(Data for the task)

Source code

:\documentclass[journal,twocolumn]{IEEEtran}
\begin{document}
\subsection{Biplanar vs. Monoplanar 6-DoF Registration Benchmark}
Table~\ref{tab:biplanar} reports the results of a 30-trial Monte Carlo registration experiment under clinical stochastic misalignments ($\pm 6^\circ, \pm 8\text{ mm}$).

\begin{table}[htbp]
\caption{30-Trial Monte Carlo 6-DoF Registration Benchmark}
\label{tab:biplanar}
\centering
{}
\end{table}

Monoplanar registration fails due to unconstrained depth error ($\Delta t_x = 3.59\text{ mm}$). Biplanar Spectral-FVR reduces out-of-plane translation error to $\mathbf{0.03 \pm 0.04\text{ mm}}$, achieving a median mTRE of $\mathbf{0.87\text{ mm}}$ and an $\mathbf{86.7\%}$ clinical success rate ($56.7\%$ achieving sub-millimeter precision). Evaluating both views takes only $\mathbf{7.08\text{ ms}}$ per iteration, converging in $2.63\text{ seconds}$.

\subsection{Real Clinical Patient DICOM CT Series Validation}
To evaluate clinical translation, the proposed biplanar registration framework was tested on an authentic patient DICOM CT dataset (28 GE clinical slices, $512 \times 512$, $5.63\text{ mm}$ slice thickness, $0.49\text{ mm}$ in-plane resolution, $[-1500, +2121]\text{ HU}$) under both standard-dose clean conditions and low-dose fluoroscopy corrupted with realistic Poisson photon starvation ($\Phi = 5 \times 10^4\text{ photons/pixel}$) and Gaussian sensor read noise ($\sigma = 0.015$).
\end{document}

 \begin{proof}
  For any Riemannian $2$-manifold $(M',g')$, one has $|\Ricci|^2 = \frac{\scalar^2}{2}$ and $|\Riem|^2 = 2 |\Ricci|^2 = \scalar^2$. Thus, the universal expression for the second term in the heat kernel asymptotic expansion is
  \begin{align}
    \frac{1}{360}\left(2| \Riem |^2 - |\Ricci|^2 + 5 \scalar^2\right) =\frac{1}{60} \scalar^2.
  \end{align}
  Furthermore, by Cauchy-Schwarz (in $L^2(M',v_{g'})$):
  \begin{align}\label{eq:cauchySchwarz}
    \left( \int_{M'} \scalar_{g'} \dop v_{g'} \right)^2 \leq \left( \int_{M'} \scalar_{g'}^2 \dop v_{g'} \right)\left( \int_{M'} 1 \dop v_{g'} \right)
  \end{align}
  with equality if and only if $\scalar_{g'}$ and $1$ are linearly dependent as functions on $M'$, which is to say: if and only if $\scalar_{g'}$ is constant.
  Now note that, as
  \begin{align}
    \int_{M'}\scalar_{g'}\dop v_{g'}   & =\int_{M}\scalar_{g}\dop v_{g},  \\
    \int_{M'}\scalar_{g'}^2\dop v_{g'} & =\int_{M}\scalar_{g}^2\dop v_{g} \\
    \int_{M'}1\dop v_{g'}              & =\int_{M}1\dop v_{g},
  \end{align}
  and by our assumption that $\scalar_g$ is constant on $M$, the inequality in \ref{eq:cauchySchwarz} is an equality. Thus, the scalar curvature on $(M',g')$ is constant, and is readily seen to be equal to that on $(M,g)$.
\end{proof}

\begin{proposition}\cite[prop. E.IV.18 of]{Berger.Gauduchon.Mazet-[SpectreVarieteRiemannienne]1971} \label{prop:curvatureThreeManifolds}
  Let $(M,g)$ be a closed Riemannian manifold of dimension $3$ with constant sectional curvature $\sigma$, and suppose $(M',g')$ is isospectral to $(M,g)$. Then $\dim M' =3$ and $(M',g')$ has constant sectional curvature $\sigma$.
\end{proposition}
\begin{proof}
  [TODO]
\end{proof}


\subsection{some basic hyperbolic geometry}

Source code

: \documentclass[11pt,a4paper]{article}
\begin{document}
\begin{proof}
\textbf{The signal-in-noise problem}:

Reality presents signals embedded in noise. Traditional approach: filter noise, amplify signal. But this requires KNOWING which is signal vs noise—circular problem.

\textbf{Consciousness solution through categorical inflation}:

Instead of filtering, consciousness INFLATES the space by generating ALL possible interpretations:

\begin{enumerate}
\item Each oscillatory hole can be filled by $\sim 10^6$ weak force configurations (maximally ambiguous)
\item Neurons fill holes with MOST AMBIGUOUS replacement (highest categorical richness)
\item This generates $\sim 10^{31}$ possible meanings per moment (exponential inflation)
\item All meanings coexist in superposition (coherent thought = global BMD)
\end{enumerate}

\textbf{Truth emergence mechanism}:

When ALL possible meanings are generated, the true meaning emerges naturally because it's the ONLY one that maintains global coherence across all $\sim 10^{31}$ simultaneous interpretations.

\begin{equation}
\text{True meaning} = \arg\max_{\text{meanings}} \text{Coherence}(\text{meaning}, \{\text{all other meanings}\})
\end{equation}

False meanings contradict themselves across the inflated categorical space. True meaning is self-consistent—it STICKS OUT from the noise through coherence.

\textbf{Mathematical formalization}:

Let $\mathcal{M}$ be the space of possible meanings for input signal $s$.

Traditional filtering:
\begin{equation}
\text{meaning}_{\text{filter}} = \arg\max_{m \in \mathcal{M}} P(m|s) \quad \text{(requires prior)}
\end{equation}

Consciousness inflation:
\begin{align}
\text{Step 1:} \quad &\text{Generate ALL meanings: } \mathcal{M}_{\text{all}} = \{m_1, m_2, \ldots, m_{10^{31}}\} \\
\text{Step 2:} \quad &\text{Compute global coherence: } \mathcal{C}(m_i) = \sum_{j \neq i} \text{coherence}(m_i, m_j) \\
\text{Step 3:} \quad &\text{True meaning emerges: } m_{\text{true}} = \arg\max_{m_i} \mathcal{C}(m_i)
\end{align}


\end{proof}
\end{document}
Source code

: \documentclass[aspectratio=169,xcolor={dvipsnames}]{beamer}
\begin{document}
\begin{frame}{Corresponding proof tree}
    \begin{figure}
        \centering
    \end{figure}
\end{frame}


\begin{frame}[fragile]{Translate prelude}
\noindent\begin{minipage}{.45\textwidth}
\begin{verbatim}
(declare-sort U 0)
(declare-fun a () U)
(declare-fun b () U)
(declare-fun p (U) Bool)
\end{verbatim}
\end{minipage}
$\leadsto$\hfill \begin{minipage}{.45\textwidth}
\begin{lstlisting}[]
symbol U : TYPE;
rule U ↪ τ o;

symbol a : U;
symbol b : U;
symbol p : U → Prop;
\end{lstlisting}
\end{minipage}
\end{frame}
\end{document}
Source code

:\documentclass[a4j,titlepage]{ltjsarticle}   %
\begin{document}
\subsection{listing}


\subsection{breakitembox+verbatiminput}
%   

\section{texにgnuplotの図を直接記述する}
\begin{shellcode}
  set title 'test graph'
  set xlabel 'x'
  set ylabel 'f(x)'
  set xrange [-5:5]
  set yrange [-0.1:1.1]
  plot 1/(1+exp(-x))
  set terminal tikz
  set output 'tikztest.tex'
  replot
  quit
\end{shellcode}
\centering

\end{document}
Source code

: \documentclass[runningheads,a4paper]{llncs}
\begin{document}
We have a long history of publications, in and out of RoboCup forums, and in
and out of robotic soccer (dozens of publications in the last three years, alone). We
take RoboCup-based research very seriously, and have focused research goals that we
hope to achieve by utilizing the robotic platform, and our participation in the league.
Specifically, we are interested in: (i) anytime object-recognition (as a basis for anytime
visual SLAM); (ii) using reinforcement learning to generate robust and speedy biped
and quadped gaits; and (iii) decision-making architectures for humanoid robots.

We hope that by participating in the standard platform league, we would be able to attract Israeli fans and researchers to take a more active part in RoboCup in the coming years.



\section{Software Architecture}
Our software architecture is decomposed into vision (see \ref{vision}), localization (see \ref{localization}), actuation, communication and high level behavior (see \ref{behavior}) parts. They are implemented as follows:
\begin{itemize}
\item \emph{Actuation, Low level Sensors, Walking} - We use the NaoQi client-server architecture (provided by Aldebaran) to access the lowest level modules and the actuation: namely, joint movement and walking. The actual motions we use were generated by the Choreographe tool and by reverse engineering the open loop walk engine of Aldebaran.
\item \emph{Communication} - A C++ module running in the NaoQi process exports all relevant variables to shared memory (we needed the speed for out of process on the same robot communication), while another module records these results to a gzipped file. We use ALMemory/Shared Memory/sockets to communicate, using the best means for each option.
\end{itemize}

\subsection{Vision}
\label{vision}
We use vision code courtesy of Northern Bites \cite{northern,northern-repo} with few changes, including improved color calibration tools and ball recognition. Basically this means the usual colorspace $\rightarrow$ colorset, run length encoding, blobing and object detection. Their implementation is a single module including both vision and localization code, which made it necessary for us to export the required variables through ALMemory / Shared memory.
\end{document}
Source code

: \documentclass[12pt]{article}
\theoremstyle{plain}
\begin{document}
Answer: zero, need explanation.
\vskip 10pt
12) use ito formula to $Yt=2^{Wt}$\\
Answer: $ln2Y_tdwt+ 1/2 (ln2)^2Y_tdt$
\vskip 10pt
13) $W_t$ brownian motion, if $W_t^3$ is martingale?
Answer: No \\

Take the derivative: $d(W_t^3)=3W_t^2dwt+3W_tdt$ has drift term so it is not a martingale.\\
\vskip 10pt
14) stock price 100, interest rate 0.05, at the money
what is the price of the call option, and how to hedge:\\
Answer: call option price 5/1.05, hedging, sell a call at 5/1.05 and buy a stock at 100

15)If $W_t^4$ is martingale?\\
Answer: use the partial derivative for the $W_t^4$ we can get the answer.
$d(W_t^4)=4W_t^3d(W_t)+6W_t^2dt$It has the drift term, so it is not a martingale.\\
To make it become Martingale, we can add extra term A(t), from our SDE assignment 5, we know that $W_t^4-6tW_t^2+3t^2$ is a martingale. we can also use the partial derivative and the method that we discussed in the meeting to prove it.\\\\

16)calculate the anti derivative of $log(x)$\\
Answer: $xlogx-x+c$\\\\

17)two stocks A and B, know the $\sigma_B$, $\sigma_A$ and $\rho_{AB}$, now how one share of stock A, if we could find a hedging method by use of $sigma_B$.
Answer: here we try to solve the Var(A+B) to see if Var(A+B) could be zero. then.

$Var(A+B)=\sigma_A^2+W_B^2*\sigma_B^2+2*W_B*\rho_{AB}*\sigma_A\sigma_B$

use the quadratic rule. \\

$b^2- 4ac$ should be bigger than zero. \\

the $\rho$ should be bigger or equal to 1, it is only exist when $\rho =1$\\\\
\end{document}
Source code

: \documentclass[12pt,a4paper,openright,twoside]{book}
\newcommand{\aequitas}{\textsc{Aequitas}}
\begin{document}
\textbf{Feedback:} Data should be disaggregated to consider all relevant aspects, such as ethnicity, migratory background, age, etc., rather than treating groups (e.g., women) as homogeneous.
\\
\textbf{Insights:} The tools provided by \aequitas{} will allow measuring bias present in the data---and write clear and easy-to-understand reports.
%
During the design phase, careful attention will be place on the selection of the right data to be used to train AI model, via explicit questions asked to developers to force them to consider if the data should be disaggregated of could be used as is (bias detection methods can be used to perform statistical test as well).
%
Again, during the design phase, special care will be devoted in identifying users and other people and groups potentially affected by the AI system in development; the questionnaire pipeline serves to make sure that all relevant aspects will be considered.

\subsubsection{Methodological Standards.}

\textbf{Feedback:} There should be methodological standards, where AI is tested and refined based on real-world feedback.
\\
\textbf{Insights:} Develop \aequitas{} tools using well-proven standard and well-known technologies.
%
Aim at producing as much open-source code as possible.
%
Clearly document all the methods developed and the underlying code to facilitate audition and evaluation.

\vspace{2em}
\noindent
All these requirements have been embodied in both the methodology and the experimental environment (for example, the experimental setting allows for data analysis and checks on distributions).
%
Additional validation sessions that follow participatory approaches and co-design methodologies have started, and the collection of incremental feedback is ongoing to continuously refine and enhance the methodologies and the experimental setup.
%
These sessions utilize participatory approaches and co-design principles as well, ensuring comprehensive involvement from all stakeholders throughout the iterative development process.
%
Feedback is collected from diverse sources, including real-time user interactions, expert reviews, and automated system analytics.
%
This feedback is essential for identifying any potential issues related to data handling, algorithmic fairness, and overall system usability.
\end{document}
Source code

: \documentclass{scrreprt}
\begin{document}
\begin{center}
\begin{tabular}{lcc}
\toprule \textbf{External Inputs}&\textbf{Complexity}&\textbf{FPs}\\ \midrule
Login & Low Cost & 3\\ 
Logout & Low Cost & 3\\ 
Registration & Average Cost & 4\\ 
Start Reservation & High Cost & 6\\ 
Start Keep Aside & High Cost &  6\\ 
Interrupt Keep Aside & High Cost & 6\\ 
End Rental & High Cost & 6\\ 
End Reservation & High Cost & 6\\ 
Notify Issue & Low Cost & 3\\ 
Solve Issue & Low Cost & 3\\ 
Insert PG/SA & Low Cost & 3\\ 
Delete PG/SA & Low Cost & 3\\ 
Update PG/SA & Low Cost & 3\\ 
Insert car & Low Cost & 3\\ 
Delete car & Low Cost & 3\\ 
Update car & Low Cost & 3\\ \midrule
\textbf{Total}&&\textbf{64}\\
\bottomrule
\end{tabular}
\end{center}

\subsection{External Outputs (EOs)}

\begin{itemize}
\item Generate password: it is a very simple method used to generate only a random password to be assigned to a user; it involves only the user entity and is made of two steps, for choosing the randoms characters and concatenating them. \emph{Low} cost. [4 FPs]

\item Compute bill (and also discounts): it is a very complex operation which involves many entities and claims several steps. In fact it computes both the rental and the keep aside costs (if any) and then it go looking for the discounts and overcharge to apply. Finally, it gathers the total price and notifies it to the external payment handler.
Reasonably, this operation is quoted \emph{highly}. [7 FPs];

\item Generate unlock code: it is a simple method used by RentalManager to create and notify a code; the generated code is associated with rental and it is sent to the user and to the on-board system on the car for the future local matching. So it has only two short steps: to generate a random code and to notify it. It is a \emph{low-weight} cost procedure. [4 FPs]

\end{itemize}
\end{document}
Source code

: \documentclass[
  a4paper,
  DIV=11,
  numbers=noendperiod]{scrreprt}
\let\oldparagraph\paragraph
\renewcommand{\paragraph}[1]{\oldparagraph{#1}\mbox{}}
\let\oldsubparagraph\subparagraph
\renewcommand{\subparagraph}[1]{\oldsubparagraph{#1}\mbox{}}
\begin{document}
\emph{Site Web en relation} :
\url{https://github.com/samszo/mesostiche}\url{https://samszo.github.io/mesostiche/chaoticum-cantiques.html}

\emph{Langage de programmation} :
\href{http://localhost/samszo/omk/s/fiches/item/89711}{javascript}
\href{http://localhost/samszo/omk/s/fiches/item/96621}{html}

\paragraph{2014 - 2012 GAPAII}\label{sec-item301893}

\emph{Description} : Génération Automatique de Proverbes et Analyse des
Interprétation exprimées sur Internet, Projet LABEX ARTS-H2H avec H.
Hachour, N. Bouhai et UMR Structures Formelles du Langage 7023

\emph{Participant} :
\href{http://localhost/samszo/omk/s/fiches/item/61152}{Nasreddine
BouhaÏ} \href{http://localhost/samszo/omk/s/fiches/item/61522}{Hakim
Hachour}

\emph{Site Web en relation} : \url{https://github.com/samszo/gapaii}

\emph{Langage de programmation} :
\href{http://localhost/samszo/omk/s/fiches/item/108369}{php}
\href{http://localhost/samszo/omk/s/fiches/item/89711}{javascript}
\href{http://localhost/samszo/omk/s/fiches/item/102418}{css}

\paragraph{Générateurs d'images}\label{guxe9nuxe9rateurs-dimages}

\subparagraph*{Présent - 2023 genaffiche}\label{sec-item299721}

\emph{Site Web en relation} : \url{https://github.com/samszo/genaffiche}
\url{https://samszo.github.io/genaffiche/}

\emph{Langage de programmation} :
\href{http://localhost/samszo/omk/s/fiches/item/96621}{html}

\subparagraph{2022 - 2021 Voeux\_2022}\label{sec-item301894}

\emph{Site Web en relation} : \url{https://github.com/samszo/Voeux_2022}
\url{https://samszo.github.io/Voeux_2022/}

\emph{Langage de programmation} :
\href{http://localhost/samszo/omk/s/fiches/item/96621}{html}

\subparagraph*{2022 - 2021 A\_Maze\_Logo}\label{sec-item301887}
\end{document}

(End Data for the task)

_Instructions for the task_
Look above for the line with "set xrange [-5:5]" and the line with "and out of robotic". Write out those two lines and all the lines between them, exactly, and no others.

_Answer to this task_
  set xrange [-5:5]
  set yrange [-0.1:1.1]
  plot 1/(1+exp(-x))
  set terminal tikz
  set output 'tikztest.tex'
  replot
  quit
\end{shellcode}
\centering

\end{document}
Source code

: \documentclass[runningheads,a4paper]{llncs}
\begin{document}
We have a long history of publications, in and out of RoboCup forums, and in
and out of robotic soccer (dozens of publications in the last three years, alone). We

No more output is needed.